Dallas County may need these guys to fix their election results.
The Des Moines Register reported yesterday that 5842 absentee ballots had not been included in the county's canvass report to the state. That was 13% of the total Dallas County vote, and a third of the absentee vote. Reaction has been swift and strong, with Iowa Starting Line's Pat Rynard calling for the resignation of auditor Julia Helm (who was just elected last November but was a long time election office staffer before that).
Aside from the mistake itself, the legal question is how to amend the state canvass to include those 5842 votes "count" on the permanent historic record. Based on my experience, that may not be easy or even possible without charging the flux capacitor to 1.21 jiggawatts, getting the DeLorean up to 88, and going back to the day before the canvass.
Johnson County made a similar mistake, which was much smaller and discovered much sooner, in 2004. At the time, we were told by the Secretary of State's office that the state canvass deadline was absolute and the votes could not be counted.
I also found some small canvass discrepancies in 2006, while researching turnout by county. Two small counties appeared to have entered their total voter registration in a space where they should have entered the total number of votes cast. (The actual vote counts were correct, but this created the statistical illusion of 100% turnout and an absurdly high number of under votes.) Again, I was told at the time that the state canvass was absolute, permanent and final.
The 2016 election calendar required counties to hold their canvass on Monday, November 14 or Tuesday the 15th. The deadline to file for a recount was the 17th or 18th, three days post-canvass. Canvass reports were then due to the Secretary of State by Monday, November 21, and the state canvass was due to be completed by December 5.
I personally think it would be best to find a way to get the Dallas County votes on the
final official record.

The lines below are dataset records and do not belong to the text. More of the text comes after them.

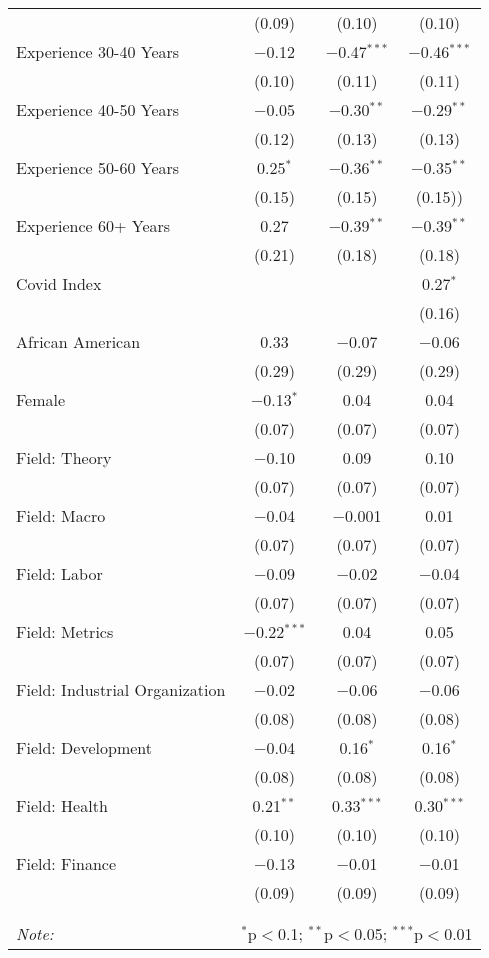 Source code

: \begin{table}[!htbp]
\begin{tabular}{lccc}
  & (0.09) & (0.10) & (0.10) \\
  Experience 30-40 Years & $-$0.12 & $-$0.47$^{***}$ & $-$0.46$^{***}$ \\ 
  & (0.10) & (0.11) & (0.11) \\
  Experience 40-50 Years & $-$0.05 & $-$0.30$^{**}$ & $-$0.29$^{**}$ \\ 
  & (0.12) & (0.13) & (0.13) \\
  Experience 50-60 Years & 0.25$^{*}$ & $-$0.36$^{**}$ & $-$0.35$^{**}$ \\ 
  & (0.15) & (0.15) & (0.15)) \\
  Experience 60+ Years & 0.27 & $-$0.39$^{**}$ & $-$0.39$^{**}$  \\ 
  & (0.21) & (0.18) & (0.18) \\
  Covid Index &  &  & 0.27$^{*}$ \\ 
  &  &  & (0.16) \\
  African American & 0.33 & $-$0.07 & $-$0.06 \\ 
  & (0.29) & (0.29) & (0.29) \\
  Female & $-$0.13$^{*}$ & 0.04 & 0.04 \\ 
  & (0.07) & (0.07) & (0.07) \\
  Field: Theory & $-$0.10 & 0.09 & 0.10 \\ 
  & (0.07) & (0.07) & (0.07) \\
  Field: Macro & $-$0.04 & $-$0.001 & 0.01 \\ 
  & (0.07) & (0.07) & (0.07) \\
  Field: Labor & $-$0.09 & $-$0.02 & $-$0.04 \\ 
  & (0.07) & (0.07) & (0.07) \\
  Field: Metrics & $-$0.22$^{***}$ & 0.04 & 0.05 \\ 
  & (0.07) & (0.07) & (0.07) \\
  Field: Industrial Organization & $-$0.02 & $-$0.06 & $-$0.06 \\ 
  & (0.08) & (0.08) & (0.08) \\
  Field: Development & $-$0.04 & 0.16$^{*}$ & 0.16$^{*}$ \\ 
  & (0.08) & (0.08) & (0.08) \\
  Field: Health & 0.21$^{**}$ & 0.33$^{***}$ & 0.30$^{***}$ \\ 
  & (0.10) & (0.10) & (0.10) \\
  Field: Finance & $-$0.13 & $-$0.01 & $-$0.01 \\ 
  & (0.09) & (0.09) & (0.09) \\
 \hline \\[-1.8ex] 
\hline \\[-1.8ex] 
\textit{Note:}  & \multicolumn{3}{r}{$^{*}$p$<$0.1; $^{**}$p$<$0.05; $^{***}$p$<$0.01} \\ 
\end{tabular}
\end{table}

I'm not a lawyer, but that might be hard. The question is: how do you allow for the correction of a serious but apparently honest mistake, without simultaneously opening cans of worms that leave election results in limbo forever?
The other big question is did how nobody - office staff, campaigns, the news media, or election
returns geeks - noticed that Dallas County's absentee ballot totals were implausibly low until February?
The Secretary of State's office was frequently updating absentee ballot numbers by county in the run-up to election day. Their last report shows 18,527 Dallas County absentee ballots returned. The canvass report shows Dallas County with 12,566 absentee votes in the presidential race.
Compare that to similar sized Pottawattamie County, which saw 18,108 absentees returned and reported 17,980 absentee votes for president, a much more plausible ratio and a much more typical ratio. I mean, you get SOME absentee ballots that can't be counted, and SOME people who skip the top of the ballot contest, but not a third of the returned ballots.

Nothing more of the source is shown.